If you are one of those kids who likes to know what his Christmas presents are before Christmas.
I would try this.

Take a few cuttings off of your mother stock. Some side shoots 6 to 10 inches would suffice. Cut back some of the leaf growth. I usually cut the shoot on a 45 degree angle with a razor blade at the node (where the leaf and the side shoot emerge from the bine) either use root hormone or cloning gel or simply soak them in water being sure to either change the water daily or use aquarium pump to oxygenate the water. Depending on your humidity you may need to spray mist on them every so often to keep them hydrated. With out true roots the plant cant get much moisture. If you wish you could Foliar feed these cuttings but it's not necessary in the cloning process just makes a sturdier clone that starts a lot quicker to grow roots. Depending on your humidity level I would use Dome lids or something to keep moisture in ... i have used a rooting mat as well but I have also has success with out it as well.
once roots form put those cuttings in some sort of growing medium. Allow them to climatized to the place that you will be experimentings with the light deprivation.

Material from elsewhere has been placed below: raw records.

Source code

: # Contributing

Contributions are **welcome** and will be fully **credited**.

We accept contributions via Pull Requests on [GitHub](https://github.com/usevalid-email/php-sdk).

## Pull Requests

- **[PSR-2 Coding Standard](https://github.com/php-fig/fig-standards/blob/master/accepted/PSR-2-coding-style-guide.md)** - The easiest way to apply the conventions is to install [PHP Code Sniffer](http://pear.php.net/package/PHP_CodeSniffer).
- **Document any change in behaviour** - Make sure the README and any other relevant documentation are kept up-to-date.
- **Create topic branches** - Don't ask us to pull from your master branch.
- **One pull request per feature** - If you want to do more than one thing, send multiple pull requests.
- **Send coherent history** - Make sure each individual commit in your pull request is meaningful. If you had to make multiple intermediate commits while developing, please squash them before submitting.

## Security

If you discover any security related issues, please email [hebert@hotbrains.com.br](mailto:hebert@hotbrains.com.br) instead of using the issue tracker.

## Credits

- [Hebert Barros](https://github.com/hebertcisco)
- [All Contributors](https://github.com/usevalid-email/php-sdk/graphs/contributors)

You can essentially at that point trick the plant into showing it sex early by puting it into it's flowering cycle. by covering the cuttings (if you plan to let them run there course outside) with something to keep the light from shining on the clone. It will think it is time to flower you only need a few weeks and the cuttings should go into flower and reveal the sex of the mother or fathering stock.
I have done this before with double sided plastic white on one side black on the other. Put the white side out so it doesn't absorb much heat.
I would cover and un cover in a small hoop house at either 6 am to 6 PM or 7 am to 7 pm.

Obviously if you have an inside area and a small led or florescent light you could put on a 12 hour timer and cycle it on for 12 hours would be the easiest way to find out what you have. It doesn't have to be an intense light you are just trying to get it to think that it is fall and it is time to flower.

Me personally I like to know what I am growing. especially if it's something that I would like to grow more of in the future. if it's a female now you can clone some more of these shoots out to propagate and grow next year. if it's a male obviously you don't need to do much cloning unless you have some folks in mind that would like to breed hops.

Either way good luck with your hops I'm am excited for you!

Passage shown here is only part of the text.